HekseCast

Join the Circle

Harvest Time

Harvest is called by many who follow a pagan tradition Lammas or Lughnasadh.

The name for Lammas derives from the Anglo Saxon ‘hlaf-maesse’ meaning ‘loaf-mass’, and this festival is very much celebrated as a festival of bread, beer and other things associated with the grain. This is said to be the first of three harvests. Beginning with the grain at Lammas time, it then leads onto harvesting of fruit around the autumn equinox, finishing up with the ‘meat harvest’ at Samhain.

Der Sommer by Abel Grimmer, 1607

In areas where the grain is already ripe enough to be cut, the traditions may include the story of John Barleycorn when celebrating and honouring the death of the Corn King. 

There are usually many games played around this time of year to challenge the local community. Holding a competition for traditional games can help bring excitement and fun for the younger children and also fun with the adults who choose to join in! 

As the harvest of grain, altars may be decorated with wheat sheaves and also with the end product of grain production- bread and beer. Using ears of corn or ‘corn dollies’ you can also enact the ritual of the Corn King dying to be reborn through symbolism. Depending on the mood of the performance, it will give attendees of the ritual a chance to think of their own relationship with death.

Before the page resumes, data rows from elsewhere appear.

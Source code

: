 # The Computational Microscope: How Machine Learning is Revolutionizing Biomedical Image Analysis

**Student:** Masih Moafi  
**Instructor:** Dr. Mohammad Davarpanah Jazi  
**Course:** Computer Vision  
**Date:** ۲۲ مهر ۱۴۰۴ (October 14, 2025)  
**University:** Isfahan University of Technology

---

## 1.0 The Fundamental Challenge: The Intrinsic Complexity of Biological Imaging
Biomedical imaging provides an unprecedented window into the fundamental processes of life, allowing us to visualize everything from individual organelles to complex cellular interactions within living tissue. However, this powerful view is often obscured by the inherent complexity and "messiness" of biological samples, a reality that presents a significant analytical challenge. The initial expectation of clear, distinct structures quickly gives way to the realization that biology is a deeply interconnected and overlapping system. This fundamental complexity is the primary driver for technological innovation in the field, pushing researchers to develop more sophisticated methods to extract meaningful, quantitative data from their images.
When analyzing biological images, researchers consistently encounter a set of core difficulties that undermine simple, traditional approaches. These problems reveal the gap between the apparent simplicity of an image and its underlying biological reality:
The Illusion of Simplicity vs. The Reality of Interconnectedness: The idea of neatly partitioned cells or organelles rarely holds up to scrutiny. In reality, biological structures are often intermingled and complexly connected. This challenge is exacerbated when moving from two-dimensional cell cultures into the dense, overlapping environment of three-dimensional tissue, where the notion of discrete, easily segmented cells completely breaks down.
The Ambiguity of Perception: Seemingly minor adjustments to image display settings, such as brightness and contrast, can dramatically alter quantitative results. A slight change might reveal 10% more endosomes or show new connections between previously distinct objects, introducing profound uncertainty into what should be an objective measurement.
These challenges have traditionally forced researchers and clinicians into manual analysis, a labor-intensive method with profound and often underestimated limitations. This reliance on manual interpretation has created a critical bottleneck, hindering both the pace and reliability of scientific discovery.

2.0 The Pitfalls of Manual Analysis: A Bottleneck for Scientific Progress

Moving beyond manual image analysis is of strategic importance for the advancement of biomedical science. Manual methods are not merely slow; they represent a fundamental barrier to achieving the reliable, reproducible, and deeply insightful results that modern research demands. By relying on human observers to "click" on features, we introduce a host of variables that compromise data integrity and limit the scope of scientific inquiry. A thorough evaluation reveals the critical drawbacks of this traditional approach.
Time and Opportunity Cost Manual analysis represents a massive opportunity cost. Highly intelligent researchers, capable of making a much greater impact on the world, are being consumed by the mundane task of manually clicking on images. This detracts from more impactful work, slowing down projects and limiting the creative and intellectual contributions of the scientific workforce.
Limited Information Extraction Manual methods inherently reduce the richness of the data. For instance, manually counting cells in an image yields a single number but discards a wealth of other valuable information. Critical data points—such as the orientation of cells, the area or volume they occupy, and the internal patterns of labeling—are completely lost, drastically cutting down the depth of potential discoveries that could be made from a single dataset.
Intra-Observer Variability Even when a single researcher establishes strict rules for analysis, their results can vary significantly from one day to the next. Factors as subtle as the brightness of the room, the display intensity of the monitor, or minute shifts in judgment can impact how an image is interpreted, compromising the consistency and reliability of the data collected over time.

Another tradition that may be carried out at this time of year is the burning of the ‘wickerman’- a great structure, usually given a specific shape to represent. People offer their gifts and blessings to the wickerman to help bring life into their ventures, to let go of things that may hinder them; whatever they feel they have to give to the wickerman.

If you don’t have the space for a wickerman, another great option is to have a fire instead. This could be a simple, small fire for yourself or a larger bonfire for a group or community. It’s also a great thing to have if you are camping, etc. There will be many camps and pagan festivals around this time for celebrating Lammas/Lughnasadh, so this could be the perfect time to host or take part in a fire celebration.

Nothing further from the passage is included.